--- Data excerpts ---

= Beginning of Section =

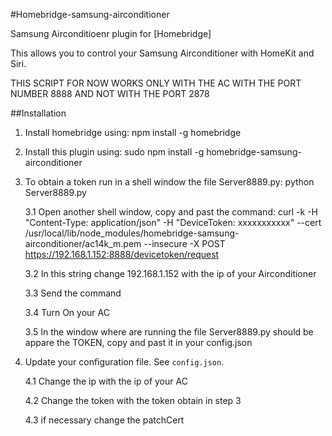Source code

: #Homebridge-samsung-airconditioner

Samsung Airconditioenr plugin for [Homebridge]

This allows you to control your Samsung Airconditioner with HomeKit and Siri.

THIS SCRIPT FOR NOW WORKS ONLY WITH THE AC WITH THE PORT NUMBER 8888 AND NOT WITH THE PORT 2878

##Installation
1. Install homebridge using: npm install -g homebridge
2. Install this plugin using: sudo npm install -g homebridge-samsung-airconditioner
3. To obtain a token run in a shell window the file Server8889.py: python Server8889.py

	3.1 Open another shell window, copy and past the command: 
curl -k -H "Content-Type: application/json" -H "DeviceToken: xxxxxxxxxxx" --cert /usr/local/lib/node_modules/homebridge-samsung-airconditioner/ac14k_m.pem --insecure -X POST https://192.168.1.152:8888/devicetoken/request

	3.2 In this string change 192.168.1.152 with the ip of your Airconditioner

	3.3 Send the command

	3.4 Turn On your AC

	3.5 In the window where are running the file Server8889.py should be appare the TOKEN, copy and past it in your config.json

4. Update your configuration file. See `config.json`.

	4.1 Change the ip with the ip of your AC

	4.2 Change the token with the token obtain in step 3

	4.3 if necessary change the patchCert

	
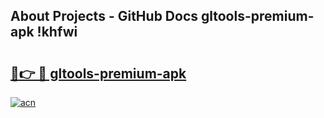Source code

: ## About Projects - GitHub Docs gltools-premium-apk !khfwi

# <h2><a href="https://andorid.site?title=gltools-premium-apk&ref=04A">🔗👉 🔴 gltools-premium-apk</a></h2>

[![acn](https://github.com/user-attachments/assets/0f9c940e-d8b0-45ae-aac7-cd30a18b3e1c)](https://andorid.site?title=gltools-premium-apk&ref=04A)

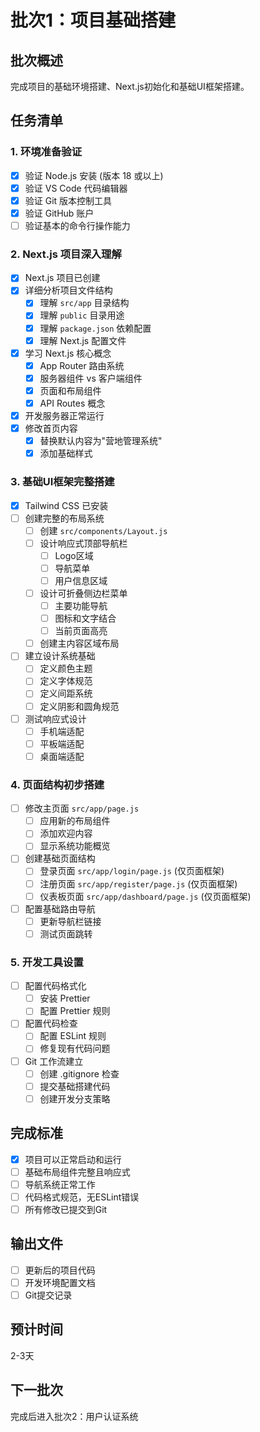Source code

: # 批次1：项目基础搭建

## 批次概述
完成项目的基础环境搭建、Next.js初始化和基础UI框架搭建。

## 任务清单

### 1. 环境准备验证
- [x] 验证 Node.js 安装 (版本 18 或以上)
- [x] 验证 VS Code 代码编辑器
- [x] 验证 Git 版本控制工具
- [x] 验证 GitHub 账户
- [ ] 验证基本的命令行操作能力

### 2. Next.js 项目深入理解
- [x] Next.js 项目已创建
- [x] 详细分析项目文件结构
  - [x] 理解 `src/app` 目录结构
  - [x] 理解 `public` 目录用途
  - [x] 理解 `package.json` 依赖配置
  - [x] 理解 Next.js 配置文件
- [x] 学习 Next.js 核心概念
  - [x] App Router 路由系统
  - [x] 服务器组件 vs 客户端组件
  - [x] 页面和布局组件
  - [x] API Routes 概念
- [x] 开发服务器正常运行
- [x] 修改首页内容
  - [x] 替换默认内容为"营地管理系统"
  - [x] 添加基础样式

### 3. 基础UI框架完整搭建
- [x] Tailwind CSS 已安装
- [ ] 创建完整的布局系统
  - [ ] 创建 `src/components/Layout.js`
  - [ ] 设计响应式顶部导航栏
    - [ ] Logo区域
    - [ ] 导航菜单
    - [ ] 用户信息区域
  - [ ] 设计可折叠侧边栏菜单
    - [ ] 主要功能导航
    - [ ] 图标和文字结合
    - [ ] 当前页面高亮
  - [ ] 创建主内容区域布局
- [ ] 建立设计系统基础
  - [ ] 定义颜色主题
  - [ ] 定义字体规范
  - [ ] 定义间距系统
  - [ ] 定义阴影和圆角规范
- [ ] 测试响应式设计
  - [ ] 手机端适配
  - [ ] 平板端适配
  - [ ] 桌面端适配

### 4. 页面结构初步搭建
- [ ] 修改主页面 `src/app/page.js`
  - [ ] 应用新的布局组件
  - [ ] 添加欢迎内容
  - [ ] 显示系统功能概览
- [ ] 创建基础页面结构
  - [ ] 登录页面 `src/app/login/page.js` (仅页面框架)
  - [ ] 注册页面 `src/app/register/page.js` (仅页面框架)
  - [ ] 仪表板页面 `src/app/dashboard/page.js` (仅页面框架)
- [ ] 配置基础路由导航
  - [ ] 更新导航栏链接
  - [ ] 测试页面跳转

### 5. 开发工具设置
- [ ] 配置代码格式化
  - [ ] 安装 Prettier
  - [ ] 配置 Prettier 规则
- [ ] 配置代码检查
  - [ ] 配置 ESLint 规则
  - [ ] 修复现有代码问题
- [ ] Git 工作流建立
  - [ ] 创建 .gitignore 检查
  - [ ] 提交基础搭建代码
  - [ ] 创建开发分支策略

## 完成标准
- [x] 项目可以正常启动和运行
- [ ] 基础布局组件完整且响应式
- [ ] 导航系统正常工作
- [ ] 代码格式规范，无ESLint错误
- [ ] 所有修改已提交到Git

## 输出文件
- [ ] 更新后的项目代码
- [ ] 开发环境配置文档
- [ ] Git提交记录

## 预计时间
2-3天

## 下一批次
完成后进入批次2：用户认证系统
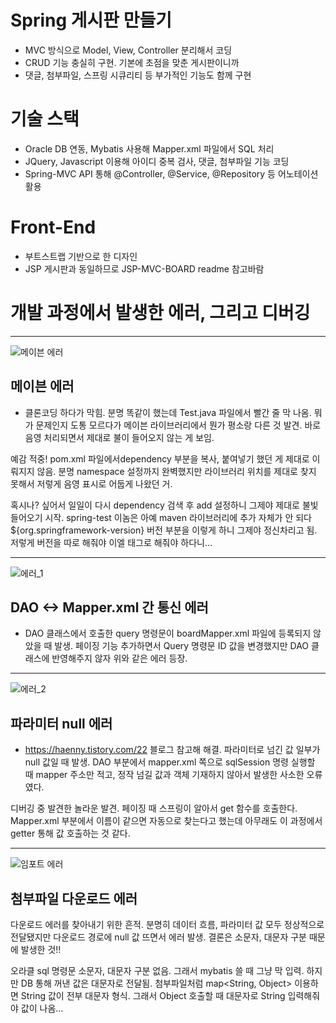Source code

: # Spring 게시판 만들기
- MVC 방식으로 Model, View, Controller 분리해서 코딩
- CRUD 기능 충실히 구현. 기본에 초점을 맞춘 게시판이니까
- 댓글, 첨부파일, 스프링 시큐리티 등 부가적인 기능도 함께 구현

# 기술 스택
- Oracle DB 연동, Mybatis 사용해 Mapper.xml 파일에서 SQL 처리
- JQuery, Javascript 이용해 아이디 중복 검사, 댓글, 첨부파일 기능 코딩
- Spring-MVC API 통해 @Controller, @Service, @Repository 등 어노테이션 활용

# Front-End
- 부트스트랩 기반으로 한 디자인
- JSP 게시판과 동일하므로 JSP-MVC-BOARD readme 참고바람

# 개발 과정에서 발생한 에러, 그리고 디버깅
---
![메이븐 에러](https://user-images.githubusercontent.com/73393147/104878063-8ec65700-599e-11eb-9677-33a3662be20f.PNG)
## 메이븐 에러
- 클론코딩 하다가 막힘. 분명 똑같이 했는데 Test.java 파일에서 빨간 줄 막 나옴. 뭐가 문제인지 도통 모르다가 메이븐 라이브러리에서 뭔가 평소랑 다른 것 발견. 바로 음영 처리되면서 제대로 불이 들어오지 않는 게 보임.

예감 적중! pom.xml 파일에서dependency 부분을 복사, 붙여넣기 했던 게 제대로 이뤄지지 않음. 분명 namespace 설정까지 완벽했지만 라이브러리 위치를 제대로 찾지 못해서 저렇게 음영 표시로 어둡게 나왔던 거.

혹시나? 싶어서 일일이 다시 dependency 검색 후 add 설정하니 그제야 제대로 불빛 들어오기 시작. spring-test 이놈은 아예 maven 라이브러리에 추가 자체가 안 되다<version>${org.springframework-version}</version>
버전 부분을 이렇게 하니 그제야 정신차리고 됨. 저렇게 버전을 따로 해줘야 이엘 태그로 해줘야 하다니…

---
![에러_1](https://user-images.githubusercontent.com/73393147/104878066-8f5eed80-599e-11eb-9b90-f62179dcce0e.PNG)
## DAO <-> Mapper.xml 간 통신 에러
- DAO 클래스에서 호출한 query 명령문이 boardMapper.xml 파일에 등록되지 않았을 때 발생. 페이징 기능 추가하면서 Query 명령문 ID 값을 변경했지만 DAO 클래스에 반영해주지 않자 위와 같은 에러 등장.
---
![에러_2](https://user-images.githubusercontent.com/73393147/104878067-8ff78400-599e-11eb-8234-c2e6c68c329b.PNG)
## 파라미터 null 에러
- https://haenny.tistory.com/22
블로그 참고해 해결. 파라미터로 넘긴 값 일부가 null 값일 때 발생. DAO 부분에서 mapper.xml 쪽으로 sqlSession 명령 실행할 때 mapper 주소만 적고, 정작 넘길 값과 객체 기재하지 않아서 발생한 사소한 오류였다.

디버깅 중 발견한 놀라운 발견. 페이징 때 스프링이 알아서 get 함수를 호출한다. Mapper.xml 부분에서 이름이 같으면 자동으로 찾는다고 했는데 아무래도 이 과정에서 getter 통해 값 호출하는 것 같다.

---
![임포트 에러](https://user-images.githubusercontent.com/73393147/104878068-8ff78400-599e-11eb-890f-31f8b6393e44.PNG)
## 첨부파일 다운로드 에러
다운로드 에러를 찾아내기 위한 흔적. 분명히 데이터 흐름, 파라미터 값 모두 정상적으로 전달됐지만 다운로드 경로에 null 값 뜨면서 에러 발생. 결론은 소문자, 대문자 구분 때문에 발생한 것!!

오라클 sql 명령문 소문자, 대문자 구분 없음. 그래서 mybatis 쓸 때 그냥 막 입력. 하지만 DB 통해 꺼낸 값은 대문자로 전달됨. 첨부파일처럼 map<String, Object> 이용하면 String 값이 전부 대문자 형식. 그래서 Object 호출할 때 대문자로 String 입력해줘야 값이 나옴…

= End of Section =

--- WHAT YOU WILL DO ---
Set down again, word for word, every line from the one with "- [ ] 配置 ESLint 规则" to the one with "- 부트스트랩 기반으로 한 디자인" in the entries above, and omit the pictures.

--- WORKED SOLUTION ---
  - [ ] 配置 ESLint 规则
  - [ ] 修复现有代码问题
- [ ] Git 工作流建立
  - [ ] 创建 .gitignore 检查
  - [ ] 提交基础搭建代码
  - [ ] 创建开发分支策略

## 完成标准
- [x] 项目可以正常启动和运行
- [ ] 基础布局组件完整且响应式
- [ ] 导航系统正常工作
- [ ] 代码格式规范，无ESLint错误
- [ ] 所有修改已提交到Git

## 输出文件
- [ ] 更新后的项目代码
- [ ] 开发环境配置文档
- [ ] Git提交记录

## 预计时间
2-3天

## 下一批次
完成后进入批次2：用户认证系统
Source code

: # Spring 게시판 만들기
- MVC 방식으로 Model, View, Controller 분리해서 코딩
- CRUD 기능 충실히 구현. 기본에 초점을 맞춘 게시판이니까
- 댓글, 첨부파일, 스프링 시큐리티 등 부가적인 기능도 함께 구현

# 기술 스택
- Oracle DB 연동, Mybatis 사용해 Mapper.xml 파일에서 SQL 처리
- JQuery, Javascript 이용해 아이디 중복 검사, 댓글, 첨부파일 기능 코딩
- Spring-MVC API 통해 @Controller, @Service, @Repository 등 어노테이션 활용

# Front-End
- 부트스트랩 기반으로 한 디자인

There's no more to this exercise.